**Prompt:** Would you return every line of the listing below that has "circuit" in it?

....

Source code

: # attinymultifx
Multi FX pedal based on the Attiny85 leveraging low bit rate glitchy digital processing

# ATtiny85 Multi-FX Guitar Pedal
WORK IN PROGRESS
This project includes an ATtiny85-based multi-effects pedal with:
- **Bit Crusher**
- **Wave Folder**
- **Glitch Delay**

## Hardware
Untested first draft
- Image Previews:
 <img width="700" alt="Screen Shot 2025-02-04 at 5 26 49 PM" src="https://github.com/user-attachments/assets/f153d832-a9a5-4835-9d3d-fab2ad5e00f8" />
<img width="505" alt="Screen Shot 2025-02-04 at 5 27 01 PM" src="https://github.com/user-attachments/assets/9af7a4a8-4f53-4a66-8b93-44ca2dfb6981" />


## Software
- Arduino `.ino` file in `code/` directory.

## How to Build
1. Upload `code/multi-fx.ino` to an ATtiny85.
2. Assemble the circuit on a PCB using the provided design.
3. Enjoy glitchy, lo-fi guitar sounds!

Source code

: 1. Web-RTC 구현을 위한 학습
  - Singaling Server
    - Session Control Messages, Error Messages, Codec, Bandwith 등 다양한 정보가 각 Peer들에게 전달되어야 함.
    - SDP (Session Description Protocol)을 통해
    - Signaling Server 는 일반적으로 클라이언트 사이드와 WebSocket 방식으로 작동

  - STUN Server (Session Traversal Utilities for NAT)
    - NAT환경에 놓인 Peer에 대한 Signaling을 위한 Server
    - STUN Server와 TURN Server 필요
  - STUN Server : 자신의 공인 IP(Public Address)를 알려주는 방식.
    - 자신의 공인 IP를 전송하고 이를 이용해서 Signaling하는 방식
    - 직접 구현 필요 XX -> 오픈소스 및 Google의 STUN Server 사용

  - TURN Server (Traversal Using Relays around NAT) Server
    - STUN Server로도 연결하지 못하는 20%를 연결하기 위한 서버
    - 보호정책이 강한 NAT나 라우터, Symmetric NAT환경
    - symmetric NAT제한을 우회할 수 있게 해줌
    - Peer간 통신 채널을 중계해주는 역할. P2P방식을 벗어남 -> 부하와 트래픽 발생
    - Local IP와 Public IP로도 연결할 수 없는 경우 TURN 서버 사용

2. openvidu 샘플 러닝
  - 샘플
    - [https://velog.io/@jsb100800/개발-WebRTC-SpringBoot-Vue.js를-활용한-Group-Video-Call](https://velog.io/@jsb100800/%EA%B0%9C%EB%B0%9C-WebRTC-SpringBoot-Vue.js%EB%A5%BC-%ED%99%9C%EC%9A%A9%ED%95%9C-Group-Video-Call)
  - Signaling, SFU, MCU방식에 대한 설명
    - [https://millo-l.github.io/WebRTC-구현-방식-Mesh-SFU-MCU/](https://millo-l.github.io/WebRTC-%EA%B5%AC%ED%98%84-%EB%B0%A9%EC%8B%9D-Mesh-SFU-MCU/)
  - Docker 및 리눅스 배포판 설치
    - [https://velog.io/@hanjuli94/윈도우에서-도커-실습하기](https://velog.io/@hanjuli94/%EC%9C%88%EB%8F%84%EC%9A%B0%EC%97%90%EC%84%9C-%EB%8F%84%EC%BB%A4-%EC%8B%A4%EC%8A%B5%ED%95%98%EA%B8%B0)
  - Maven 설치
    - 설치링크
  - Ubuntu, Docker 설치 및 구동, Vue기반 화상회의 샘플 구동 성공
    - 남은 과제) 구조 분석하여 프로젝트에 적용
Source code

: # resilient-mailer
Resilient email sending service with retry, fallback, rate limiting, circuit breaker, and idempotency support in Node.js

....

**Exercise answer:**
2. Assemble the circuit on a PCB using the provided design.
Resilient email sending service with retry, fallback, rate limiting, circuit breaker, and idempotency support in Node.js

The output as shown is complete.